I had an abortion when it was legal in New York State in 1977. I was divorced from my first husband, the mother of a six-year old son, and going out with the man who would become my second husband. We intended to get married and have a child, but it was no time to have a baby. It was too early in the relationship, and my husband to be, Cliff, had a professional move to Washington DC planned before he would move to Brooklyn to live with me.

I’d like to say that my pregnancy was a birth control error, but I think we got amorous and hopped into bed before I could insert a diaphragm. I thought I was a week from ovulating, but I was wrong. A few days later, I felt myself ovulating and was tested as soon as was possible in those days—after missing one period. My abortion took place at a women’s health clinic on the upper east side of Manhattan. It was an entirely pleasant experience––I remember the staff as very supportive. wonderful. It was an early abortion––I was seven weeks pregnant. I remember a phrase my mother had once used when she spoke about abortion––“bringing on one’s period.” That’s exactly what it felt like.

The day after my abortion, I expected to feel guilty, but I didn’t. I had exercised my legal right. Abortion was legal in New York State and, after Roe v. Wade, it was the law of the land. What a tremendous sense of relief, that feeling of one’s life being “back on track” of being able to live the future one had planned.

When I was in college, abortion was illegal, and contraception was hard to get. I remember during the first week of college, a senior on my floor handed me a crumpled piece of paper. She said, “I hope you never need it, but just in case you do.” The paper contained the name of a doctor in western Massachusetts who performed abortions. In college, I used contraception when I could get hold of it, but there were anxious nights when I sat up late, waiting for my period. I saw lights on in windows across the quadrangle and wondered if other girls were also worrying about being pregnant. As lights went out, I hoped some girls had started to menstruate. But there were always stories of girls who dropped out, who got married quickly, or who had terrible illegal abortions.

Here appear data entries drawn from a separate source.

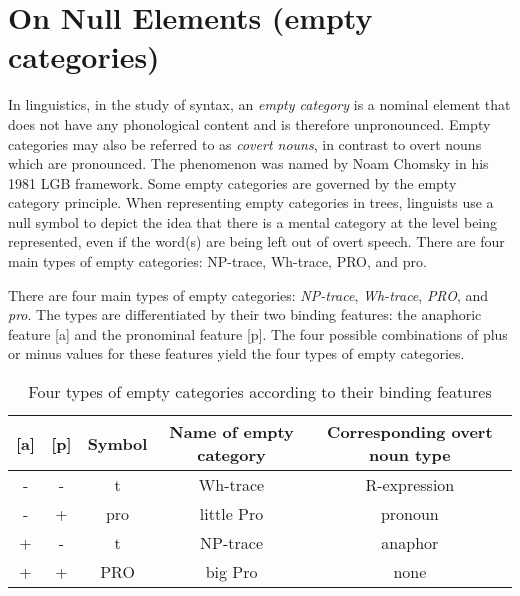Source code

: \section{On Null Elements (empty categories)}
\label{sec:null-elements-gbt}
In linguistics, in the study of syntax, an \textit{empty category} is a nominal element that does not have any phonological content and is therefore unpronounced. Empty categories may also be referred to as \textit{covert nouns}, in contrast to overt nouns which are pronounced. The phenomenon was named by Noam Chomsky in his 1981 LGB framework. Some empty categories are governed by the empty category principle. When representing empty categories in trees, linguists use a null symbol to depict the idea that there is a mental category at the level being represented, even if the word(s) are being left out of overt speech. There are four main types of empty categories: NP-trace, Wh-trace, PRO, and pro.

There are four main types of empty categories: \textit{NP-trace}, \textit{Wh-trace}, \textit{PRO}, and \textit{pro}. The types are differentiated by their two binding features: the anaphoric feature [a] and the pronominal feature [p]. The four possible combinations of plus or minus values for these features yield the four types of empty categories.

\begin{table}[!ht]
	\centering
		\begin{tabular}{|c|c|c|c|c|}
			\hline
			\textbf{{[}a{]}} & \textbf{{[}p{]}} & \textbf{Symbol} & \textbf{Name of empty category} & \textbf{Corresponding overt noun type} \\ \hline
			-                & -                & t               & Wh-trace                        & R-expression                           \\ \hline
			-                & +                & pro             & little Pro                      & pronoun                                \\ \hline
			+                & -                & t               & NP-trace                        & anaphor                                \\ \hline
			+                & +                & PRO             & big Pro                         & none                                   \\ \hline
		\end{tabular}%
	\caption{Four types of empty categories according to their binding features}
	\label{tab:null-types}
\end{table}

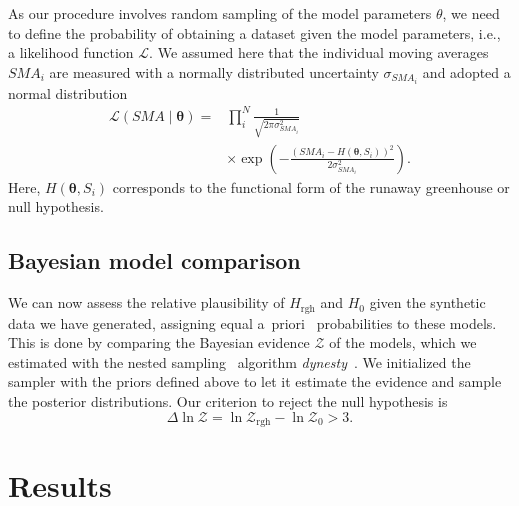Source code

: \documentclass[twocolumn,twocolappendix]{aastex631}
\begin{document}
As our procedure involves random sampling of the model parameters $\theta$, we need to define the probability of obtaining a dataset given the model parameters, i.e., a likelihood function $\mathcal{L}$.
We assumed here that the individual moving averages $SMA_i$ are measured with a normally distributed uncertainty $\sigma_{SMA_i}$ and adopted a normal distribution
\begin{eqnarray}
    \mathcal{L}(SMA \mid \boldsymbol{\theta})= & \prod_{i}^{N} \frac{1}{\sqrt{2 \pi \sigma_{SMA_i}^{2}}} \\
    & \times \exp \left(-\frac{\left(SMA_i - H\left(\boldsymbol{\theta}, S_i\right)\right)^{2}}{2 \sigma_{SMA_i}^{2}}\right).
\end{eqnarray}
Here, $H\left(\boldsymbol{\theta}, S_i\right)$ corresponds to the functional form of the runaway greenhouse or null hypothesis.


\subsection{Bayesian model comparison}
We can now assess the relative plausibility of $H_{\mathrm{rgh}}$ and $H_0$ given the synthetic data we have generated, assigning equal a~priori~ probabilities to these models.
This is done by comparing the Bayesian evidence $\mathcal{Z}$ of the models, which we estimated with the nested sampling~\citep{Skilling2004} algorithm \emph{dynesty}~\citep{Speagle2020}.
We initialized the sampler with the priors defined above to let it estimate the evidence and sample the posterior distributions.
Our criterion to reject the null hypothesis is
\begin{equation}
\Delta \ln \mathcal{Z}  = \ln \mathcal{Z}_\mathrm{rgh} - \ln \mathcal{Z}_0  > 3.
\end{equation}



\section{Results}\label{sec:results}
\end{document}

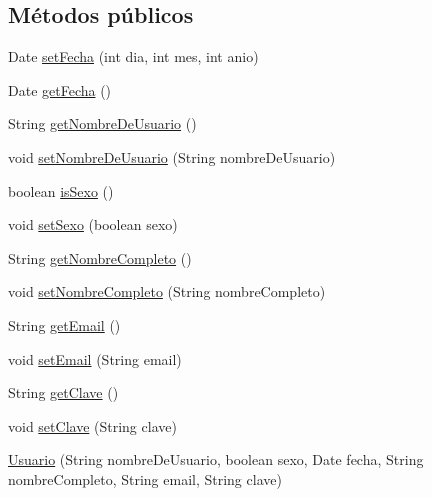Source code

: \subsection*{Métodos públicos}
\begin{DoxyCompactItemize}
\item 
Date \hyperlink{classcom_1_1ucab_1_1javachat_1_1_servidor_1_1model_1_1_usuario_a67f151ed25f6ca94c56acd260ac09a69}{set\-Fecha} (int dia, int mes, int anio)
\item 
Date \hyperlink{classcom_1_1ucab_1_1javachat_1_1_servidor_1_1model_1_1_usuario_ad08163d55a8c2614eaa16dafcab8964a}{get\-Fecha} ()
\item 
String \hyperlink{classcom_1_1ucab_1_1javachat_1_1_servidor_1_1model_1_1_usuario_a52fa249d62eff30d8466b14f7422b774}{get\-Nombre\-De\-Usuario} ()
\item 
void \hyperlink{classcom_1_1ucab_1_1javachat_1_1_servidor_1_1model_1_1_usuario_a80796a87691a85cb47442b420aabd004}{set\-Nombre\-De\-Usuario} (String nombre\-De\-Usuario)
\item 
boolean \hyperlink{classcom_1_1ucab_1_1javachat_1_1_servidor_1_1model_1_1_usuario_a64cf2949f9c329b09c802f9f74325b21}{is\-Sexo} ()
\item 
void \hyperlink{classcom_1_1ucab_1_1javachat_1_1_servidor_1_1model_1_1_usuario_a77f06fad76898b3b42d440bf9b6e3297}{set\-Sexo} (boolean sexo)
\item 
String \hyperlink{classcom_1_1ucab_1_1javachat_1_1_servidor_1_1model_1_1_usuario_a65aa2651b1681f4ef2d8a03c1fc5a9d4}{get\-Nombre\-Completo} ()
\item 
void \hyperlink{classcom_1_1ucab_1_1javachat_1_1_servidor_1_1model_1_1_usuario_a5450b7564eae85749988170bc27e9f4b}{set\-Nombre\-Completo} (String nombre\-Completo)
\item 
String \hyperlink{classcom_1_1ucab_1_1javachat_1_1_servidor_1_1model_1_1_usuario_a62a69897b00dc760eda6401c003e0201}{get\-Email} ()
\item 
void \hyperlink{classcom_1_1ucab_1_1javachat_1_1_servidor_1_1model_1_1_usuario_aa4f8f9ea1493e0116f44a79bf265d290}{set\-Email} (String email)
\item 
String \hyperlink{classcom_1_1ucab_1_1javachat_1_1_servidor_1_1model_1_1_usuario_a2020589e80c54523b0598f728d1db13d}{get\-Clave} ()
\item 
void \hyperlink{classcom_1_1ucab_1_1javachat_1_1_servidor_1_1model_1_1_usuario_a0335592bf0c6db9fd52a32dfed8dc74e}{set\-Clave} (String clave)
\item 
\hyperlink{classcom_1_1ucab_1_1javachat_1_1_servidor_1_1model_1_1_usuario_a872f8793c72bd2c849e581556ca3edc7}{Usuario} (String nombre\-De\-Usuario, boolean sexo, Date fecha, String nombre\-Completo, String email, String clave)

\end{DoxyCompactItemize}
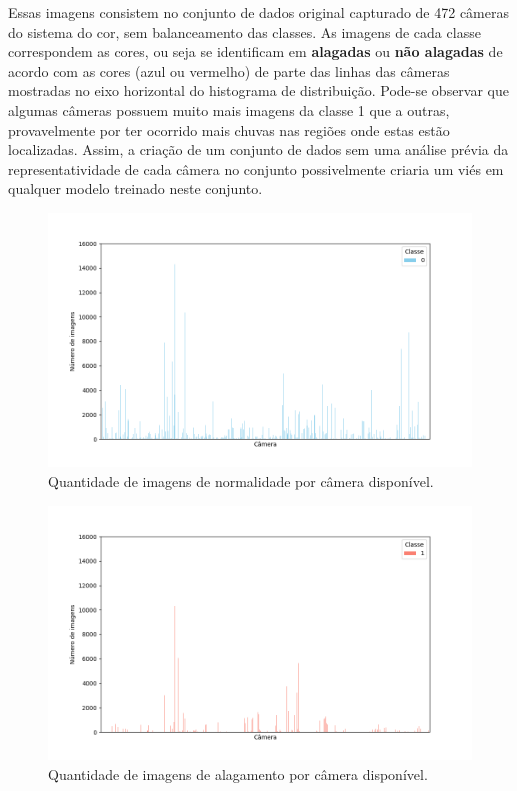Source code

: Essas imagens consistem no conjunto de dados original capturado de 472 câmeras do sistema do \acrshort{cor}, sem balanceamento das classes. 
As imagens de cada classe correspondem as cores, ou seja se identificam em \textbf{alagadas} ou \textbf{não alagadas} de acordo com as cores (azul ou vermelho) de parte das linhas das câmeras mostradas no eixo horizontal do histograma de distribuição. 
Pode-se observar que algumas câmeras possuem muito mais imagens da classe 1 que a outras, provavelmente por ter ocorrido mais chuvas nas regiões onde estas estão localizadas. 
Assim, a criação de um conjunto de dados sem uma análise prévia da representatividade de cada câmera no conjunto possivelmente criaria um viés em qualquer modelo treinado neste conjunto.

\begin{figure}[htb]
    \centerline{\includegraphics[width=1\linewidth]{images/metodologia/class_0_count_code.png}}
    \caption{Quantidade de imagens de normalidade por câmera disponível.}
    \label{fig:class0count}
\end{figure}

\begin{figure}[htb]
    \centerline{\includegraphics[width=1\linewidth]{images/metodologia/class_1_count_code.png}}
    \caption{Quantidade de imagens de alagamento por câmera disponível.}
    \label{fig:class1count}
\end{figure}

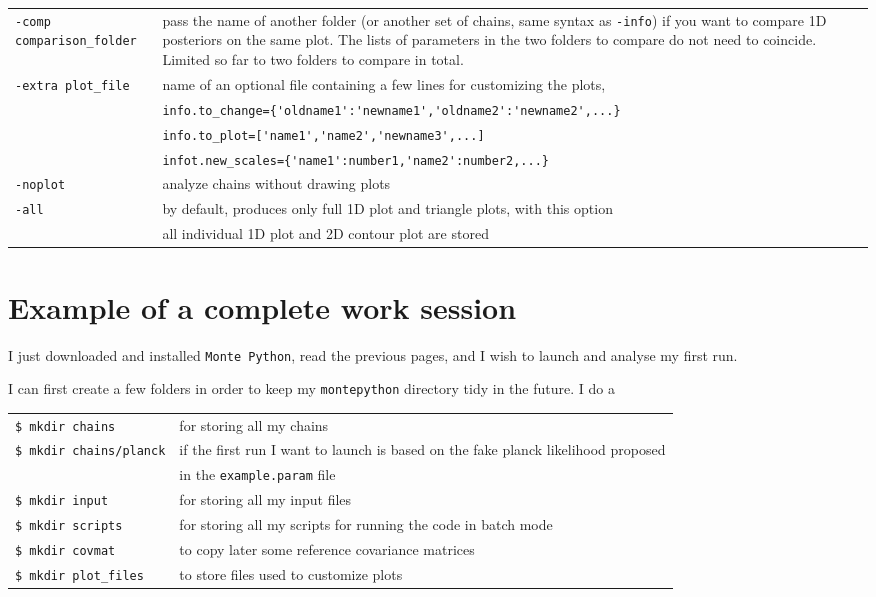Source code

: \documentclass[10pt]{article}
\newcommand{\MP}{\texttt{Monte Python}}
\begin{document}
\begin{itemize}
\begin{tabular}{ll}
\verb?-comp comparison_folder? & pass the name of another folder (or another set of chains, same syntax as \verb?-info?) if you want to compare 1D posteriors on the same plot. The lists of parameters in the two folders to compare do not need to coincide. Limited so far to two folders to compare in total.\\
\verb?-extra plot_file? & name of an optional file containing a few lines for customizing the plots,\\& \verb?info.to_change={'oldname1':'newname1','oldname2':'newname2',...}?\\&
\verb?info.to_plot=['name1','name2','newname3',...]?\\& 
\verb?infot.new_scales={'name1':number1,'name2':number2,...}?\\
\verb?-noplot? & analyze chains without drawing plots \\
\verb?-all? & by default, produces only full 1D plot and triangle plots, with this option\\& all individual 1D plot and 2D contour plot are stored 
\end{tabular}
\end{itemize}

\section{Example of a complete work session}

I just downloaded and installed \MP, read the previous pages, and I wish to launch and analyse my first run.

I can first create a few folders in order to keep my \verb?montepython? directory tidy in the future. I do a \\
\begin{tabular}{ll}
\verb?$ mkdir chains? &for storing all my chains\\
\verb?$ mkdir chains/planck?& if the first run I want to launch is based on the fake planck likelihood proposed\\& in the \verb?example.param? file\\
\verb?$ mkdir input?& for storing all my input files\\
\verb?$ mkdir scripts?& for storing all my scripts for running the code in batch mode\\
\verb?$ mkdir covmat?&to copy later some reference covariance matrices\\
\verb?$ mkdir plot_files?&to store files used to customize plots
\end{tabular}\\
\end{document}
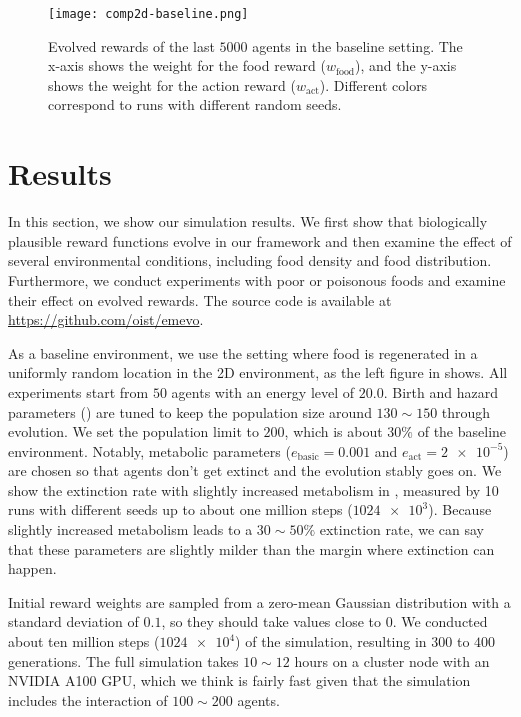 \begin{figure}[t]
  \centering
  \texttt{[image: comp2d-baseline.png]}
  \caption{
    Evolved rewards of the last $5000$ agents in the baseline setting.
    The x-axis shows the weight for the food reward ($w_{\mathrm{food}}$), and the y-axis shows the weight for the action reward ($w_{\mathrm{act}}$).
    Different colors correspond to runs with different random seeds.
  }\label{figure:result-baseline}
\end{figure}

\section{Results}
In this section, we show our simulation results. We first show that biologically plausible reward functions evolve in our framework and then examine the effect of several environmental conditions, including food density and food distribution. Furthermore, we conduct experiments with poor or poisonous foods and examine their effect on evolved rewards. The source code is available at \url{https://github.com/oist/emevo}.

As a baseline environment, we use the setting where food is regenerated in a uniformly random location in the 2D environment, as the left figure in  shows. All experiments start from $50$ agents with an energy level of $20.0$. Birth and hazard parameters () are tuned to keep the population size around $130\sim 150$ through evolution. We set the population limit to $200$, which is about $30\%$ of the baseline environment.  Notably, metabolic parameters ($e_{\mathrm{basic}} = 0.001$ and $e_{\mathrm{act}} = \num{2e-5}$) are chosen so that agents don't get extinct and the evolution stably goes on. We show the extinction rate with slightly increased metabolism in , measured by 10 runs with different seeds up to about one million steps ($\num{1024e3}$). Because slightly increased metabolism leads to a $30\sim50\%$ extinction rate, we can say that these parameters are slightly milder than the margin where extinction can happen.

Initial reward weights are sampled from a zero-mean Gaussian distribution with a standard deviation of $0.1$, so they should take values close to $0$. We conducted about ten million steps ($\num{1024e4}$) of the simulation, resulting in $300$ to $400$ generations. The full simulation takes $10\sim12$ hours on a cluster node with an NVIDIA A100 GPU, which we think is fairly fast given that the simulation includes the interaction of $100\sim200$ agents.

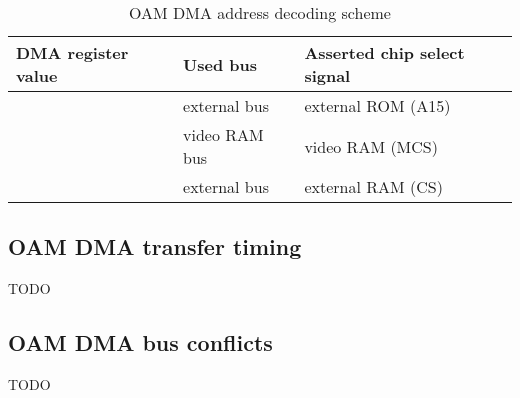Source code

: \begin{table}[H]
  \caption{OAM DMA address decoding scheme}
  \rmfamily
  \begin{tabularx}{\textwidth}{|L|L|L|}
    \hline
    DMA register value & Used bus      & Asserted chip select signal \\
    \hline
      & external bus  & external ROM (A15)          \\
    \hline
      & video RAM bus & video RAM (MCS)             \\
    \hline
      & external bus  & external RAM (CS)           \\
    \hline
  \end{tabularx}
\end{table}

\subsection{OAM DMA transfer timing}

TODO

\subsection{OAM DMA bus conflicts}

TODO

After college, I came to graduate school in New York and soon joined a women’s health group. I was barely in this group a week before someone handed me a crumpled piece of paper with the name of a doctor in Westchester who did abortions. The women’s health group I joined was like many other groups across the country: we wrote and distributed leaflets about contraception, breastfeeding, childbirth, abortion, breast cancer, and sterilization. We took women to get abortions; I took my teen-aged sister-in-law to that Westchester doctor. We taught women’s health courses and we gave workshops. We helped organize demonstrations and teach-ins for the repeal of the New York State abortion laws.

One teach-in centered on women telling their abortion stories. There were many moving stories, but the one I still remember was not an abortion story. It was the story of a young Catholic woman who did not have an abortion. She was sent to a work house for unmarried, pregnant women in Chicago. She had a blue-eyed, red-haired baby boy, the nuns’ favorite. She stayed at the home for three months—long enough to develop a deep attachment to her baby. I will never forget the young woman’s description of leaving the home and turning to wave at her plump, smiling baby boy in the arms of a nun, who was holding up one of the baby’s hands to wave goodbye to his mother. The woman had married and tried to conceive for years but never could. That woman convinced me—if I needed to be convinced—that the emotional stress of an abortion was nothing compared with the trauma of giving up a child.

Do I “shout my abortion?” Well, I often have, but I must know my audience. I never speak of it randomly (just as I don’t speak about any number of very personal matters). And when I do mention it, I sometimes lie and say it was a birth control accident, as if I must justify needing an abortion. And I have lied about having had an abortion in cases where I feel it might endanger the care I will receive. For example, when filling out a health information sheet in a doctor’s office or hospital, I may choose “miscarriage” rather than “abortion,” to explain three pregnancies and two live births. But whenever anyone speaks negatively about abortion, I always say something like, “I think every woman has a right to control her fertility and it really is no one’s business but hers.”

Over the years, people have asked me if I don’t wonder about the baby I might have had. No, I don’t. If I had had that baby, who knows what effect it would have had on my early relationship with my husband?  Would I have had another baby? And, even if I had, would I have had my wonderful daughter? No, I don’t feel guilty about having had an abortion. But I almost feel guilty about not feeling guilty. I feel so fortunate that I had a safe, legal abortion. I wish more women could have that experience and that feeling.